Will he be content to back-bench? Is he too young? Does he have original ideas?

I guess we'll just watch.

2007-04-25

who is Kathleen Tynan?

I grudgingly admire this excerpt from Bridget Jones's Diary, in part because I too sometimes have delusions of grandeur. I sometimes wonder to myself, "What would Kelly Kapowski do?"

I read in an article that Kathleen Tynan, late wife of late Kenneth, had 'inner poise' and, when writing, was to be found immaculately dressed, sitting at a small table in the centre of the room sipping at a glass of chilled white wine. Kathleen Tynan would not, when late with a press release for Perpetua, lie fully dressed and terrified under the duvet, chain-smoking, glugging cold sake out of a beaker and putting on make-up as a hysterical displacement activity. Kathleen Tynan would not allow Daniel Cleaver to sleep with her whenever he felt like it but not be her boyfriend. Nor would she become insensible with drink and be sick. Wish to be like Kathleen Tynan (though not, obviously, dead). (p. 89)

Oh, Bridge/Helen Fielding. Excellent points all round. You're growing on me, you saucy minx (although still mostly because I picture Hugh Grant as Daniel).

2007-04-23

nice (bad) segue

I'm listening to a DNTO podcast (thinking Sook Yin-Lee's show on senior citizens is more than a little condescending) and starting a file on my computer called "must-reads," so that I can remember what I want to get to when I'm back from Europe.... I feel so Canadian.
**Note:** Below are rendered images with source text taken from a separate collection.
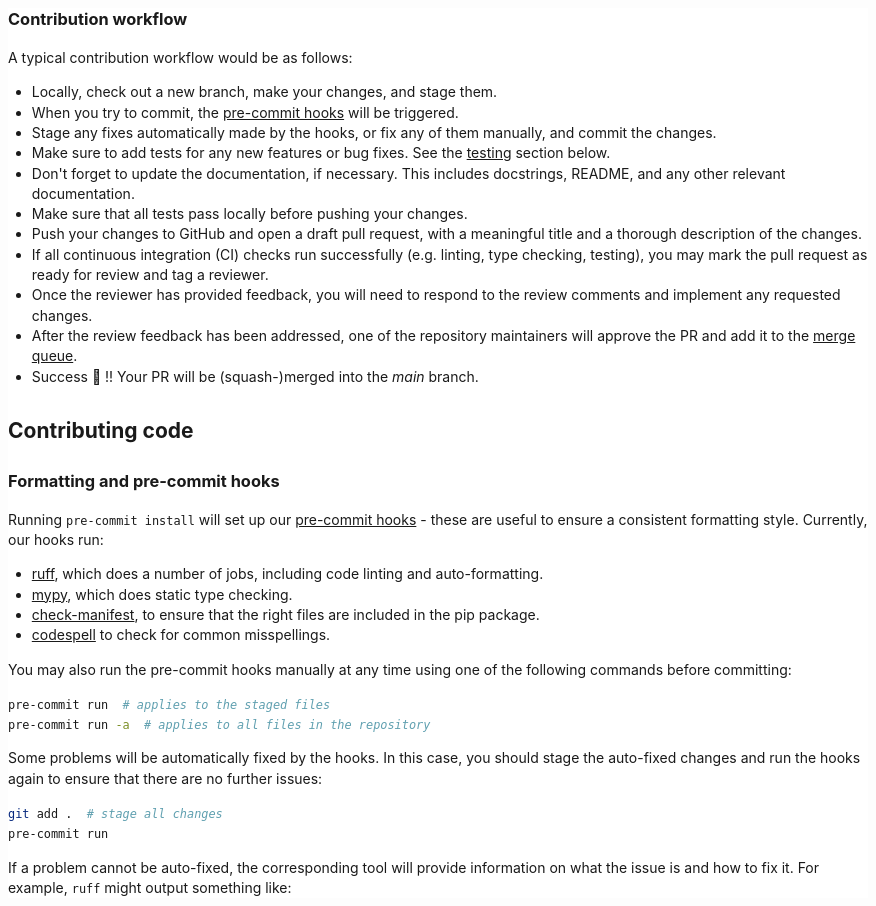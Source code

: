 ### Contribution workflow
A typical contribution workflow would be as follows:
* Locally, check out a new branch, make your changes, and stage them.
* When you try to commit, the [pre-commit hooks](#formatting-and-pre-commit-hooks) will be triggered.
* Stage any fixes automatically made by the hooks, or fix any of them manually, and commit the changes.
* Make sure to add tests for any new features or bug fixes. See the [testing](#testing) section below.
* Don't forget to update the documentation, if necessary. This includes docstrings, README, and any other relevant documentation.
* Make sure that all tests pass locally before pushing your changes.
* Push your changes to GitHub and open a draft pull request, with a meaningful title and a thorough description of the changes.
* If all continuous integration (CI) checks run successfully (e.g. linting, type checking, testing), you may mark the pull request as ready for review and tag a reviewer.
* Once the reviewer has provided feedback, you will need to respond to the review comments and implement any requested changes.
* After the review feedback has been addressed, one of the repository maintainers will approve the PR and add it to the [merge queue](https://github.blog/changelog/2023-02-08-pull-request-merge-queue-public-beta/).
* Success 🎉 !! Your PR will be (squash-)merged into the _main_ branch.

## Contributing code
### Formatting and pre-commit hooks

Running `pre-commit install` will set up our [pre-commit hooks](https://pre-commit.com/) - these are useful to ensure a consistent formatting style. Currently, our hooks run:
* [ruff](https://github.com/astral-sh/ruff), which does a number of jobs, including code linting and auto-formatting.
* [mypy](https://mypy.readthedocs.io/en/stable/index.html), which does static type checking.
* [check-manifest](https://github.com/mgedmin/check-manifest), to ensure that the right files are included in the pip package.
* [codespell](https://github.com/codespell-project/codespell) to check for common misspellings.

You may also run the pre-commit hooks manually at any time using one of the following commands before committing:
```sh
pre-commit run  # applies to the staged files
pre-commit run -a  # applies to all files in the repository
```

Some problems will be automatically fixed by the hooks. In this case, you should stage the auto-fixed changes and run the hooks again to ensure that there are no further issues:
```sh
git add .  # stage all changes
pre-commit run
```

If a problem cannot be auto-fixed, the corresponding tool will provide
information on what the issue is and how to fix it. For example, `ruff` might
output something like:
But speaking of Canadian must-reads....

2007-04-22

right.... still late for that table....

I'm taking a second run at Helen Fielding's Bridget Jones's Diary.

I tried to read it several years ago, while still at university, but couldn't get past the main character's neurotic focus on herself, her daily list of how much she weighs (which doesn't make sense to me because I'm not British and have no idea what a stone means) and how much she has smoked. Her constant focus on being fat and not thin, on catching a man, are supposed to be funny, but they niggle at me.

This is hugely ironic because I am a huge fan of chick lit, which really does play on all the same elements. Really, the massive popularity of Fielding's Bridget Jones inspired entire branches of publishing houses dedicated to titles such as How To Meet Cute Boys (which I do own, courtesy of a friend).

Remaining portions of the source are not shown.